Tags: #Ciencia ficción, Fantástico

El mapa del cielo (71 page)

Charles bajó por la escalera y caminó entre los prisioneros alejándose del barracón, que visto desde el suelo parecía un enorme cajón de hierro colocado de canto. Como cada mañana, se dirigió a las máquinas de alimentación, que se encontraban adosadas al borde del embudo. En realidad casi parecían surgir de él, por lo que habría resultado muy ingenuo pensar que su ubicación allí era puramente casual, aunque hacía tiempo que Charles había decidido ignorar el horror que aquello podía significar. Si uno le echaba imaginación, podía decirse que las máquinas tenían el aspecto de gigantescas setas de varios metros de altura. Estaban coronadas por una especie de sombrero recubierto de escamas brillantes, y a modo de tallo poseían un largo cilindro, tan fino que un hombre habría podido abarcarlo con sus brazos. Para rematar su parecido con las plantas de la Tierra, estaban provistas de unas raíces metálicas que se hundían en la arena, a escasos centímetros del borde del agujero, aunque al menos una docena de ellas se enroscaban al tallo como enredaderas de hierro. Aquellos filamentos, jalonados de cientos de minúsculas articulaciones, oscilaban en el aire a media altura, y terminaban en una especie de boca dentada. Cuando los prisioneros acercaban sus cuencos a aquellas grotescas espitas, que recordaban a las plantas carnívoras, el flagelo vibraba ligeramente, antes de regurgitar la papilla verdusca que les servía de alimento.
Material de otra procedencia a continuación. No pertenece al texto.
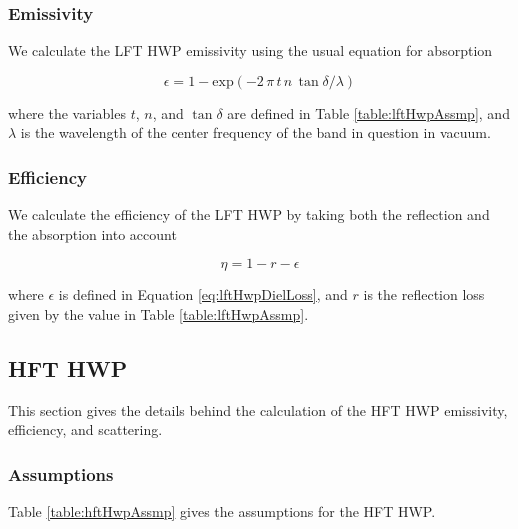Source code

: \documentclass[12pt, titlepage]{article} %
\begin{document}

\subsubsection{Emissivity}

We calculate the LFT HWP emissivity using the usual equation for absorption \cite{lamb}

\begin{equation}
	\epsilon = 1 - \mathrm{exp} (- 2 \, \pi \, t \, n \, \tan{\delta} / \lambda )
	\label{eq:lftHwpDielLoss}
\end{equation}

where the variables $t$, $n$, and $\tan{\delta}$ are defined in Table \ref{table:lftHwpAssmp}, and $\lambda$ is the wavelength of the center frequency of the band in question in vacuum. 


\subsubsection{Efficiency}

We calculate the efficiency of the LFT HWP by taking both the reflection and the absorption into account

\begin{equation}
	\eta = 1 - r - \epsilon
\end{equation}

where $\epsilon$ is defined in Equation \ref{eq:lftHwpDielLoss}, and $r$ is the reflection loss given by the value in Table \ref{table:lftHwpAssmp}.


\subsection{HFT HWP}

This section gives the details behind the calculation of the HFT HWP emissivity, efficiency, and scattering.


\subsubsection{Assumptions}

Table \ref{table:hftHwpAssmp} gives the assumptions for the HFT HWP.
\end{document}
Tras varios minutos haciendo cola, Charles logró llenar su cuenco, y luego se dirigió a una piedra solitaria. Sentado sobre ella, se entregó a diezmar su contenido a cucharadas rápidas, sin paladearlo. Era el único método que había encontrado para no terminar vomitando aquella bazofia elaborada por los marcianos. Y si ahora comía era simplemente porque estaba escribiendo su diario y no quería que la muerte le sorprendiese antes de que pudiera terminarlo. Mientras se obligaba a tragar el asqueroso puré, Charles paseó una cansada mirada a su alrededor, pero no reconoció a Shackleton en ninguno de los corrillos de prisioneros, ni tampoco dando cuenta de su desayuno en soledad, por lo que dedujo que esa mañana al capitán lo habrían llevado al campo de las mujeres, para que derramara su todavía saludable semilla en el vientre de algunas.

Apenas disponían de unos cuantos minutos para comer, antes de que los marcianos los azuzaran para reanudar la construcción de la máquina purificadora, así que Charles rebañó el cuenco y lo arrojó a la correspondiente pila. Al dirigirse hacia la estructura, observó a la docena de guardias que vigilaban sus movimientos con una especie de aguado rencor. Aunque parcialmente ocultos tras unas abigarradas mascarillas de cobre sujetas con correajes que les cubrían la boca y las fosas nasales, destinadas a filtrar el aire terráqueo, los marcianos solían moverse por el campo con apariencia humana. Al principio aquello le había parecido un bonito detalle por su parte, hasta que alguien le había dicho que el motivo no era evitar atemorizarlos, sino asegurarse de que les entendían cuando repartían órdenes e insultos.

Charles pasó la jornada destinado en uno de los pisos superiores de la torre, acarreando largas y pesadas vigas de acero junto con una docena de presos más. Trabajó sin descanso, si exceptuamos los momentos en los que algún ataque de tos le obligaba a apartarse del grupo para marcar el suelo con un esputo de sangre ligeramente verdosa. Cuando eso ocurría, los demás presos le dedicaban una mirada de compasión o indiferencia, y él no podía evitar sentir por ellos nada más que un profundo desprecio. Charles se creía diferente a los demás, pero no porque perteneciera a un estrato social más elevado. Dos años habían bastado para uniformar a los prisioneros, nivelando a ricos y pobres, convirtiéndolos en un atajo de hombres vencidos y malolientes que solo se distinguían unos de otros por sus modales, y a veces ni siquiera eso: con el tiempo, el silencio, los monosílabos y los gruñidos habían acabado sustituyendo a las conversaciones, tal era el cansancio que tronchaba sus cuerpos. Si Charles seguía sintiéndose diferente era porque él no había sido atrapado en las calles, como la mayoría de los presos, ni había sido encerrado allí sin que supiera otra cosa de lo que estaba sucediendo que los vagos rumores que luego cosecharía en el propio campo. No, antes de ser hecho prisionero, él había formado parte de un grupo de valientes héroes liderados por el bravo capitán Shackleton, quien incluso había estado a punto de matar al marciano que dirigía la invasión, por mucho que ahora todo aquello le parecía un sueño.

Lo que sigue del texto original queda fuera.